Petitioner-appellant, Cynthia D. Dugan, appeals the trial court's decision granting the motion to dismiss of respondent-appellee, Michael Dugan, and denied her (1) petition to register and adopt a foreign divorce decree; (2) petition to transfer jurisdiction and dismissed her petition to modify visitation. For the reasons that follow, we affirm.

A review of the record reveals that the parties had their marriage dissolved in November 1996 by decree issued by the Maricopa County Superior Court in the state of Arizona. The separation agreement incorporated into that decree named appellant as the residential parent of the parties' only child, Bryan Michael Dugan, whose date of birth is March 11, 1991.

In March 1997, appellant relocated to Cuyahoga County, Ohio, with the approval of the Arizona court. Since that time, petitioner and Bryan have become acclimated to the area to the extent that Bryan, who is now ten years old, is enrolled in school here and both appellant and Bryan participate in community social, religious and cultural events. Nonetheless, the parties continue to be embroiled in continuing litigation regarding issues involving visitation, support and custody. At the time of the within action, several petitions and/or motions seeking to modify visitation and custody, filed by both parties, were pending in the Arizona court.

Despite the pending litigation in Arizona, in April 2001, appellant filed a multi-faceted petition seeking to register and adopt the Arizona decree as well as to transfer jurisdiction to Ohio. The petition likewise sought to modify visitation. In granting appellee's motion to dismiss the petition, the court stated:

The Court further finds that the Superior Court of Maricopa County, Arizona, which has original jurisdiction in this matter, has continued to exercise that jurisdiction up to the present time. Furthermore, on May 30, 2001, in a telephone conversation with Judge Margaret H. Downie, the assigned judge in this case, Judge Downie declined to relinquish jurisdiction to our Court, indicating that the Superior Court in Maricopa County, Arizona was the more appropriate forum to resolve the pending custody/visitation matters between the Plaintiff and the Defendant.

The trial court thereafter acknowledged that it may have concurrent jurisdiction with the Arizona court, but opined that it would be inappropriate to exercise that jurisdiction in light of the extensive litigation between the parties, which has been pending there for approximately one year.

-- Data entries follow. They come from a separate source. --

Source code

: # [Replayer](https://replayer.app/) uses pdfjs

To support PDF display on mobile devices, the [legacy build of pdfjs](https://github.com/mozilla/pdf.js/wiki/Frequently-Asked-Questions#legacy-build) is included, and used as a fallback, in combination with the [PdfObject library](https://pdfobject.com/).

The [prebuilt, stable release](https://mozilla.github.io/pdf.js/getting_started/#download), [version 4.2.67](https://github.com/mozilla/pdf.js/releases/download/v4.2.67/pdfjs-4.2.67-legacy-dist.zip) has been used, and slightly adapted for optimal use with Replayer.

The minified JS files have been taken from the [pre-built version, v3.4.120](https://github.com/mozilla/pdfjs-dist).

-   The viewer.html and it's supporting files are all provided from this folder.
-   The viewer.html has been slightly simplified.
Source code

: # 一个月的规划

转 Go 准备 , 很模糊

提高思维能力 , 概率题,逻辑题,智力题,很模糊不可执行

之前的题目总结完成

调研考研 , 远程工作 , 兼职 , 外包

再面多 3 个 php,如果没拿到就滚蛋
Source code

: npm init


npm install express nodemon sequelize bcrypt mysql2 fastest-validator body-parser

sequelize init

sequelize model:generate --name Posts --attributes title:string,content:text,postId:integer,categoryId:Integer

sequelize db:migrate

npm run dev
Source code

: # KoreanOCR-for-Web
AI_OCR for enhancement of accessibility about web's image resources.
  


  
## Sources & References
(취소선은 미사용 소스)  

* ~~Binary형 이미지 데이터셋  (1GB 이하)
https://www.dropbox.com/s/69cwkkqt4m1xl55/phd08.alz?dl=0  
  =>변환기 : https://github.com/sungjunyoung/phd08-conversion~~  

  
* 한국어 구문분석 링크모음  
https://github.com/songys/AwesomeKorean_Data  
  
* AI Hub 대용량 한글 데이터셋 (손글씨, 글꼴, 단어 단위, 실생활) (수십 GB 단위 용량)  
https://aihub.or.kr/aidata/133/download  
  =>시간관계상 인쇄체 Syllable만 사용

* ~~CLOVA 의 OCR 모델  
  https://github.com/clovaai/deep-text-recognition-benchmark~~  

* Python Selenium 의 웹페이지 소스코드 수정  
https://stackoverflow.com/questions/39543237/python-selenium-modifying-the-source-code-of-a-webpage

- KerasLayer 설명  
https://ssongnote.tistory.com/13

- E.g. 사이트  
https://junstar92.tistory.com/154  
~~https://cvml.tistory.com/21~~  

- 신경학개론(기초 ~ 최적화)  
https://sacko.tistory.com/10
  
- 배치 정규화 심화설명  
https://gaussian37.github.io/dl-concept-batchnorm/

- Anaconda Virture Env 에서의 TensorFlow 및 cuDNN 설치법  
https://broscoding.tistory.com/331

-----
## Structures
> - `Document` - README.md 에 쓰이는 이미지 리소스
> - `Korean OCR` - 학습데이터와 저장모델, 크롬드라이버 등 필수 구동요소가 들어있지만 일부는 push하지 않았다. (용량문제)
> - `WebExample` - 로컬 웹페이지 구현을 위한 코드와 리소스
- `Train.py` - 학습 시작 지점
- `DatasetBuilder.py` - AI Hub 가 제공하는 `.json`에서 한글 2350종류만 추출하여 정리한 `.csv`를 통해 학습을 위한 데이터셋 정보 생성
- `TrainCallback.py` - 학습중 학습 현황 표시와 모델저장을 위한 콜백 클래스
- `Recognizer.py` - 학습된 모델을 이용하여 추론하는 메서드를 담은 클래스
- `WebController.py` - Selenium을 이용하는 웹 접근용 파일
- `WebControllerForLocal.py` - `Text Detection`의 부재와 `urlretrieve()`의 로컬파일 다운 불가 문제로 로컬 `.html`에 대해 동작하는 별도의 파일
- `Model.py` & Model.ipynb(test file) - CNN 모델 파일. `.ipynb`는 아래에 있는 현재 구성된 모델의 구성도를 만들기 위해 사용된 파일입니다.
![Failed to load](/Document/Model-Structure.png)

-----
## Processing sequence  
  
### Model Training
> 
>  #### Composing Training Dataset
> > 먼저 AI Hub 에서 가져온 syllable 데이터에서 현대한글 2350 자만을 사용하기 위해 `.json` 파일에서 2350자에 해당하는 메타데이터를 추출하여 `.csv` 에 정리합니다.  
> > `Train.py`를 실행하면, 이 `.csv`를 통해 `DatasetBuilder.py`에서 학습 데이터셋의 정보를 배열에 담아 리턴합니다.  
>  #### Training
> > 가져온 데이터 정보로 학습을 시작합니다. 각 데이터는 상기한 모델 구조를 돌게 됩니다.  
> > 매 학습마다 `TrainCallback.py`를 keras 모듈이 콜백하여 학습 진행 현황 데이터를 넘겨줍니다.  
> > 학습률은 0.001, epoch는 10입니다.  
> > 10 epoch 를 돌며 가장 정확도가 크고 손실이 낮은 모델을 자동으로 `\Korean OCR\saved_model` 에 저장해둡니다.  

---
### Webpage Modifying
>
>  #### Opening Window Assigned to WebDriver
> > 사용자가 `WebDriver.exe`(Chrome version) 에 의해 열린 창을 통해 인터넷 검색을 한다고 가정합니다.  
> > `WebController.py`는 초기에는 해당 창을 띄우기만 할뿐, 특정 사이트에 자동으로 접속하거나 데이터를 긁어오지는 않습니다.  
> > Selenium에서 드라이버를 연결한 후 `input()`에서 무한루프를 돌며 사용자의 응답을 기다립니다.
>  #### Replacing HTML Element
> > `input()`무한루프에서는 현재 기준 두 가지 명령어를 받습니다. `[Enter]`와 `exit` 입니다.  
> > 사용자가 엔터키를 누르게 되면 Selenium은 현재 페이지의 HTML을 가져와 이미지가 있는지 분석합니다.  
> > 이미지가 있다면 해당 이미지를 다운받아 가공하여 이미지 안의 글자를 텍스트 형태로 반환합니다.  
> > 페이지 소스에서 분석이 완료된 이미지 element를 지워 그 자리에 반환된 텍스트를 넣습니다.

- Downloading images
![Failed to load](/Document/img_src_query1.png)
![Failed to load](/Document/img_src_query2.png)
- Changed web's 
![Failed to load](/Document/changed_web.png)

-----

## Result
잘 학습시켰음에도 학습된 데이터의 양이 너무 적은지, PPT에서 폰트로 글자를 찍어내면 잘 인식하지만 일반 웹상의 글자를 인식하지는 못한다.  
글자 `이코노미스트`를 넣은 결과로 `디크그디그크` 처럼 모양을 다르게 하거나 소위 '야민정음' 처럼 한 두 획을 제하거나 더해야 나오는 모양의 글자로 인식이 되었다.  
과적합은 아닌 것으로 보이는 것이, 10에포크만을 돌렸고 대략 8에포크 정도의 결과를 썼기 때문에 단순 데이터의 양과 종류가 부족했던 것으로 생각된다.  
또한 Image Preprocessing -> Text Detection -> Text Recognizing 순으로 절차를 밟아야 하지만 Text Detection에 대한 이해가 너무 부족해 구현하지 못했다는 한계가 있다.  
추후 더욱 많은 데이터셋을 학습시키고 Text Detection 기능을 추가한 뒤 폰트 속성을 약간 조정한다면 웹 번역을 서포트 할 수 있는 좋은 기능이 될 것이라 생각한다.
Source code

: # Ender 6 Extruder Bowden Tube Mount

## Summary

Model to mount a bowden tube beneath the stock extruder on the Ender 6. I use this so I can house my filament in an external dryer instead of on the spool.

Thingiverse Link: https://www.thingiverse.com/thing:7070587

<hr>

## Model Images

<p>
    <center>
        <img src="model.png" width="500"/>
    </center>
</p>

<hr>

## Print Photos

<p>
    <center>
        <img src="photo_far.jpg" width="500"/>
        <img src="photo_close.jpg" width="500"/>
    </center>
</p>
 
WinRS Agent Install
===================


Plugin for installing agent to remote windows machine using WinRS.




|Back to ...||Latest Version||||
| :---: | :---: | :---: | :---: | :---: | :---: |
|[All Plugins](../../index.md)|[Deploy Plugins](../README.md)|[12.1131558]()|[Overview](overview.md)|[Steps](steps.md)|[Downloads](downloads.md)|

Appellant is now before this court and complains that the trial court erred when it granted appellee's motion to dismiss her petition because Ohio is the more appropriate forum to litigate the issues between the parties.1

In general, the court that originally rendered a decree of divorce retains continuing jurisdiction over matters concerning the custody, care and support of the minor children of the marriage. Loetz v. Loetz (1980), 63 Ohio St.2d 1, 2. Nonetheless, when one parent moves out of state with the children, jurisdictional disputes arise over which state has the authority to address issues regarding their care. See Justis v.Justis (1998), 81 Ohio St.3d 312, 314.

The resolution of this appeal turns on the application of the Uniform Child Custody Jurisdiction Act ("UCCJA"), codified in Ohio at R.C. 3109.21et seq.,2 and the Parental Kidnapping Prevention Act ("PKPA"), Section 1738A, Title 28, U.S. Code. The purpose of the UCCJA is to "avoid jurisdictional conflict and to promote cooperation between state courts in custody matters so that a decree is rendered in the state that can best decide the best interest of the child." State ex rel. Aycock v.Mowrey (1998), 45 Ohio St.3d 347, 349. The PKPA, on the other hand, acts to reinforce the provisions of the UCCJA by mandating that states afford full faith and credit to valid child custody orders of another state court. Justis, 81 Ohio St.3d at 315, citing Thompson v. Thompson (1988),484 U.S. 174.

R.C. 3109.22 governs determinations as to which court can exercise jurisdiction when making a parenting determination.3 Subsection (A)(1) and (2) are relevant to this case and provide:

(A) No court of this state that has jurisdiction to make a parenting determination relative to a child shall exercise that jurisdiction unless one of the following applies:

(1) This state is the home state of the child at the time of commencement of the proceeding, or this state had been the child's home state within six months before commencement of the proceeding and the child is absent from this state because of his removal or retention by a parent who claims a right to be the residential parent and legal custodian of a child or by any other person claiming his custody or is absent from this state for other reasons, and a parent or person acting as parent continues to live in this state;

(2) It is in the best interest of the child that a court of this state assumes jurisdiction because the child and his parents, or the child and at least one contestant, have a significant connection with this state, and there is available in this state substantial evidence concerning the child's present or future care, protection, training, and personal relationships[.]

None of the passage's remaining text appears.